**Work instructions**
From the records below, pull each line that has "Randomness".

**Records from a collection**
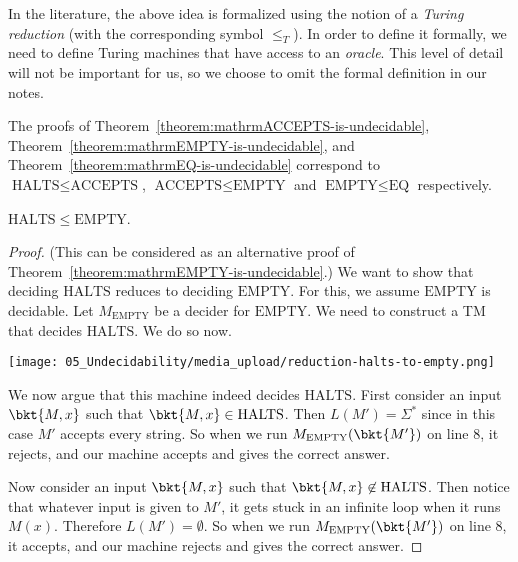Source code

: \begin{note} \label{note:Turing-reductions}
In the literature, the above idea is formalized using the notion of a \emph{Turing reduction} (with the corresponding symbol $\leq_T$). In order to define it formally, we need to define Turing machines that have access to an \emph{oracle}. This level of detail will not be important for us, so we choose to omit the formal definition in our notes.
\end{note}


\begin{note} \label{note:Already-established-reductions}
The proofs of Theorem~\ref{theorem:mathrmACCEPTS-is-undecidable}, Theorem~\ref{theorem:mathrmEMPTY-is-undecidable}, and Theorem~\ref{theorem:mathrmEQ-is-undecidable} correspond to $\text{HALTS} \leq \text{ACCEPTS}$, $\text{ACCEPTS} \leq \text{EMPTY}$ and $\text{EMPTY} \leq \text{EQ}$ respectively.
\end{note}


\begin{flex}
\begin{theorem} \label{theorem:mathrmHALTS-leq-mathrmEMPTY}
$\mathrm{HALTS} \leq \mathrm{EMPTY}$.
\end{theorem}

\begin{proof}
(This can be considered as an alternative proof of Theorem~\ref{theorem:mathrmEMPTY-is-undecidable}.) We want to show that deciding $\text{HALTS}$ reduces to deciding $\text{EMPTY}$. For this, we assume $\text{EMPTY}$ is decidable. Let $M_\text{EMPTY}$ be a decider for $\text{EMPTY}$. We need to construct a TM that decides $\text{HALTS}$. We do so now.

\begin{center}
\texttt{[image: 05\_Undecidability/media\_upload/reduction-halts-to-empty.png]}
\end{center}

We now argue that this machine indeed decides $\text{HALTS}$. First consider an input $\bkt{M,x}$ such that $\bkt{M,x} \in \text{HALTS}$. Then $L(M') = \Sigma^*$ since in this case $M'$ accepts every string. So when we run $M_\text{EMPTY}(\bkt{M'})$ on line 8, it rejects, and our machine accepts and gives the correct answer. 

Now consider an input $\bkt{M,x}$ such that $\bkt{M,x} \not \in \text{HALTS}$. Then notice that whatever input is given to $M'$, it gets stuck in an infinite loop when it runs $M(x)$. Therefore $L(M')= \emptyset$. So when we run $M_\text{EMPTY}(\bkt{M'})$ on line 8, it accepts, and our machine rejects and gives the correct answer.
\end{proof}
\end{flex}



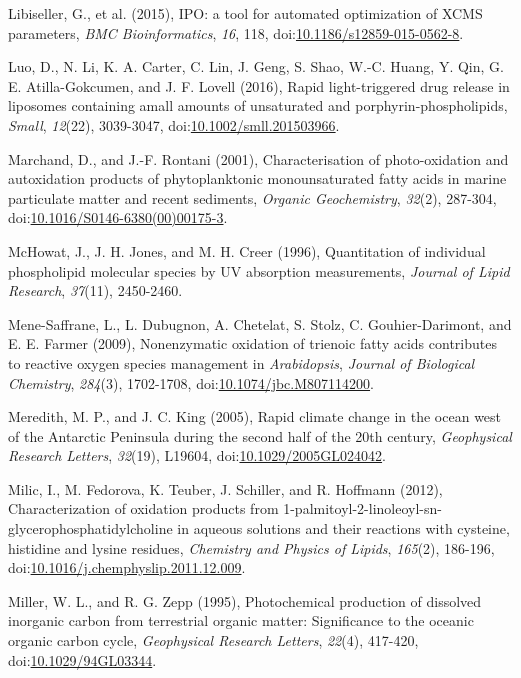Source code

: \begin{singlespace}
{{Libiseller, G., et al. (2015), IPO: a tool for automated optimization of XCMS parameters, \emph{BMC Bioinformatics}, \emph{16}, 118, doi:\href{http://dx.doi.org/10.1186/s12859-015-0562-8}{10.1186/s12859-015-0562-8}.

Luo, D., N. Li, K. A. Carter, C. Lin, J. Geng, S. Shao, W.-C. Huang, Y. Qin, G. E. Atilla-Gokcumen, and J. F. Lovell (2016), Rapid light-triggered drug release in liposomes containing amall amounts of unsaturated and porphyrin-phospholipids, \emph{Small}, \emph{12}(22), 3039-3047, doi:\href{http://dx.doi.org/10.1002/smll.201503966}{10.1002/smll.201503966}.

Marchand, D., and J.-F. Rontani (2001), Characterisation of photo-oxidation and autoxidation products of phytoplanktonic monounsaturated fatty acids in marine particulate matter and recent sediments, \emph{Organic Geochemistry}, \emph{32}(2), 287-304, doi:\href{http://dx.doi.org/10.1016/S0146-6380(00)00175-3}{10.1016/S0146-6380(00)00175-3}.

McHowat, J., J. H. Jones, and M. H. Creer (1996), Quantitation of individual phospholipid molecular species by UV absorption measurements, \emph{Journal of Lipid Research}, \emph{37}(11), 2450-2460.

Mene-Saffrane, L., L. Dubugnon, A. Chetelat, S. Stolz, C. Gouhier-Darimont, and E. E. Farmer (2009), Nonenzymatic oxidation of trienoic fatty acids contributes to reactive oxygen species management in \emph{Arabidopsis}, \emph{Journal of Biological Chemistry}, \emph{284}(3), 1702-1708, doi:\href{http://dx.doi.org/10.1074/jbc.M807114200}{10.1074/jbc.M807114200}.

Meredith, M. P., and J. C. King (2005), Rapid climate change in the ocean west of the Antarctic Peninsula during the second half of the 20th century, \emph{Geophysical Research Letters}, \emph{32}(19), L19604, doi:\href{http://dx.doi.org/10.1029/2005GL024042}{10.1029/2005GL024042}.

Milic, I., M. Fedorova, K. Teuber, J. Schiller, and R. Hoffmann (2012), Characterization of oxidation products from 1-palmitoyl-2-linoleoyl-sn-glycerophosphatidylcholine in aqueous solutions and their reactions with cysteine, histidine and lysine residues, \emph{Chemistry and Physics of Lipids}, \emph{165}(2), 186-196, doi:\href{http://dx.doi.org/10.1016/j.chemphyslip.2011.12.009}{10.1016/j.chemphyslip.2011.12.009}.

Miller, W. L., and R. G. Zepp (1995), Photochemical production of dissolved inorganic carbon from terrestrial organic matter: Significance to the oceanic organic carbon cycle, \emph{Geophysical Research Letters}, \emph{22}(4), 417-420, doi:\href{http://dx.doi.org/10.1029/94GL03344}{10.1029/94GL03344}.

}}
\end{singlespace}
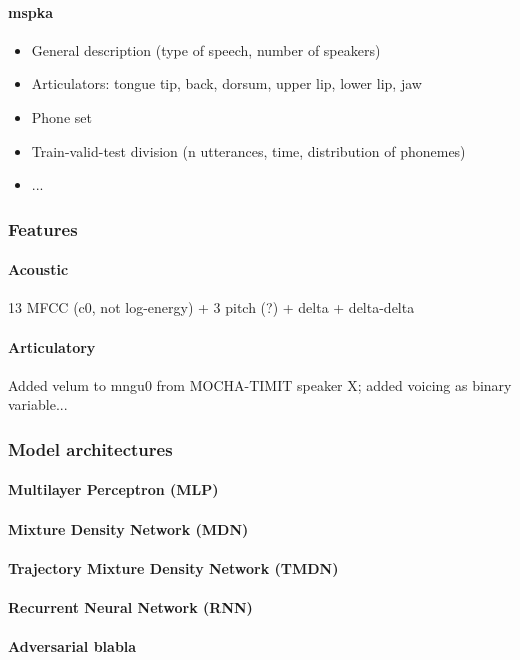 \paragraph{mspka}
\begin{itemize}
\item General description (type of speech, number of speakers)
\item Articulators: tongue {tip, back, dorsum}, upper lip, lower lip, jaw
\item Phone set
\item Train-valid-test division (n utterances, time, distribution of phonemes)
\item ...
\end{itemize}

\subsubsection{Features} 
\paragraph{Acoustic}
13 MFCC (c0, not log-energy) + 3 pitch (?) + delta + delta-delta
\paragraph{Articulatory}
{\color{red}Added velum to mngu0 from MOCHA-TIMIT speaker X; added voicing as binary variable...}

\subsubsection{Model architectures} 
\paragraph{Multilayer Perceptron (MLP)}
\paragraph{Mixture Density Network (MDN)}
\paragraph{Trajectory Mixture Density Network (TMDN)}
\paragraph{Recurrent Neural Network (RNN)}
\paragraph{Adversarial {\color{red}blabla}}

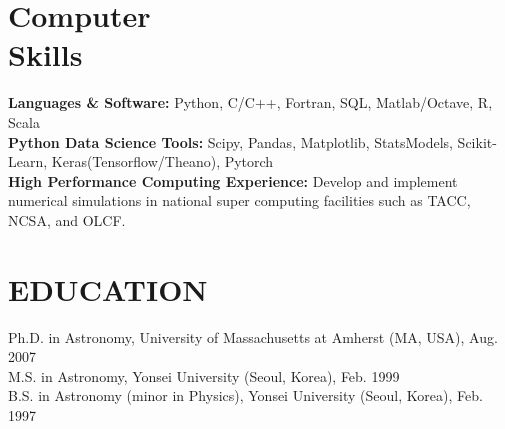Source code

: \documentclass[margin,centered]{res}
\begin{document}
\begin{resume}
\section{Computer \\ Skills} 
{\bf Languages \& Software:} Python, C/C++, Fortran, SQL, Matlab/Octave, R, Scala\\
{\bf Python Data Science Tools:} Scipy, Pandas, Matplotlib, StatsModels, Scikit-Learn, Keras(Tensorflow/Theano), Pytorch \\
{\bf High Performance Computing Experience:} Develop and implement numerical simulations in national super computing facilities such as TACC, NCSA, and OLCF.

\section{EDUCATION} 
Ph.D. in Astronomy, University of Massachusetts at Amherst (MA, USA), Aug. 2007 \\
M.S. in Astronomy, Yonsei University (Seoul, Korea), Feb. 1999 \\
B.S. in Astronomy (minor in Physics), Yonsei University (Seoul, Korea), Feb. 1997 \\
 

\end{resume}
\end{document}

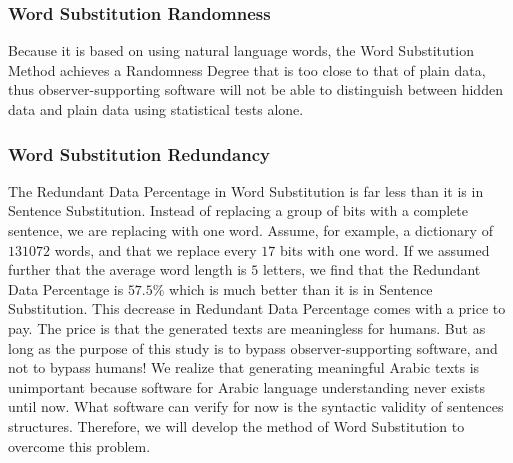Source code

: \documentclass{acm_proc_article-sp}
\begin{document}
\subsubsection{Word Substitution Randomness}\label{Word-Substitution-Randomness}
Because it is based on using natural language words, the Word Substitution Method achieves a Randomness Degree that is too close to that of plain data, thus observer-supporting software will not be able to distinguish between hidden data and plain data using statistical tests alone.

\subsubsection{Word Substitution Redundancy}\label{Word-Substitution-Redundancy}
The Redundant Data Percentage in Word Substitution is far less than it is in Sentence Substitution. Instead of replacing a group of bits with a complete sentence, we are replacing with one word. Assume, for example, a dictionary of $131072$ words, and that we replace every $17$ bits with one word. If we assumed further that the average word length is $5$ letters, we find that the Redundant Data Percentage is $57.5\%$ which is much better than it is in Sentence Substitution. This decrease in Redundant Data Percentage comes with a price to pay. The price is that the generated texts are meaningless for humans. But as long as the purpose of this study is to bypass observer-supporting software, and not to bypass humans! We realize that generating meaningful Arabic texts is unimportant because software for Arabic language understanding never exists until now. What software can verify for now is the syntactic validity of sentences structures. Therefore, we will develop the method of Word Substitution to overcome this problem.
\end{document}
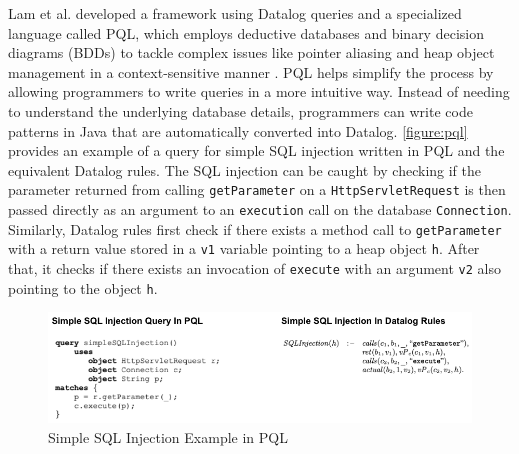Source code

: Lam et al. developed a framework using Datalog queries and a specialized language called PQL, which employs deductive databases and binary decision diagrams (BDDs) to tackle complex issues like pointer aliasing and heap object management in a context-sensitive manner \cite{Lam2005}. PQL helps simplify the process by allowing programmers to write queries in a more intuitive way. Instead of needing to understand the underlying database details, programmers can write code patterns in Java that are automatically converted into Datalog. \autoref{figure:pql} provides an example of a query for simple SQL injection written in PQL and the equivalent Datalog rules. The SQL injection can be caught by checking if the parameter returned from calling \texttt{getParameter} on a \texttt{HttpServletRequest} is then passed directly as an argument to an \texttt{execution} call on the database \texttt{Connection}. Similarly, Datalog rules first check if there exists a method call to \texttt{getParameter} with a return value stored in a \texttt{v1} variable pointing to a heap object \texttt{h}. After that, it checks if there exists an invocation of \texttt{execute} with an argument \texttt{v2} also pointing to the object \texttt{h}.

\begin{figure}[h]
    \centering
    \includegraphics[width=1\textwidth]{Packages/PQL.png}
    \caption{Simple SQL Injection Example in PQL \cite{Lam2005}}
    \label{figure:pql}
\end{figure}

\newpage
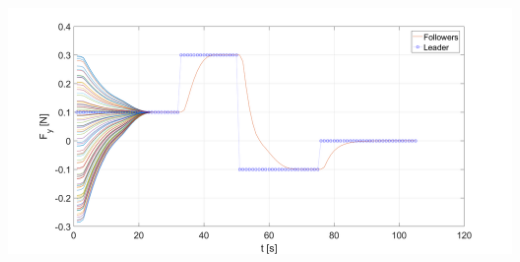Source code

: \documentclass{beamer}
\begin{document}
\begin{frame}
\begin{columns}[c]
\centering
 \includegraphics[width=1\textwidth]{figures/P_ANTS_Fy.png}
\end{columns}

\end{frame}

\end{document}
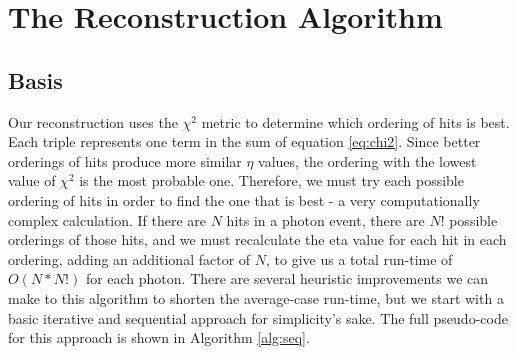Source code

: \chapter{The Reconstruction Algorithm}

\section{Basis}

Our reconstruction uses the $\chi^2$ metric to determine which ordering of hits is best. Each triple represents one term in the sum of equation \ref{eq:chi2}. Since better orderings of hits produce more similar $\eta$ values, the ordering with the lowest value of $\chi^2$ is the most probable one. Therefore, we must try each possible ordering of hits in order to find the one that is best - a very computationally complex calculation. If there are $N$ hits in a photon event, there are $N!$ possible orderings of those hits, and we must recalculate the eta value for each hit in each ordering, adding an additional factor of $N$, to give us a total run-time of $O(N*N!)$ for each photon. There are several heuristic improvements we can make to this algorithm to shorten the average-case run-time, but we start with a basic iterative and sequential approach for simplicity's sake. The full pseudo-code for this approach is shown in Algorithm \ref{alg:seq}.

**Exercise answer**
\subsubsection{Word Substitution Randomness}\label{Word-Substitution-Randomness}
Because it is based on using natural language words, the Word Substitution Method achieves a Randomness Degree that is too close to that of plain data, thus observer-supporting software will not be able to distinguish between hidden data and plain data using statistical tests alone.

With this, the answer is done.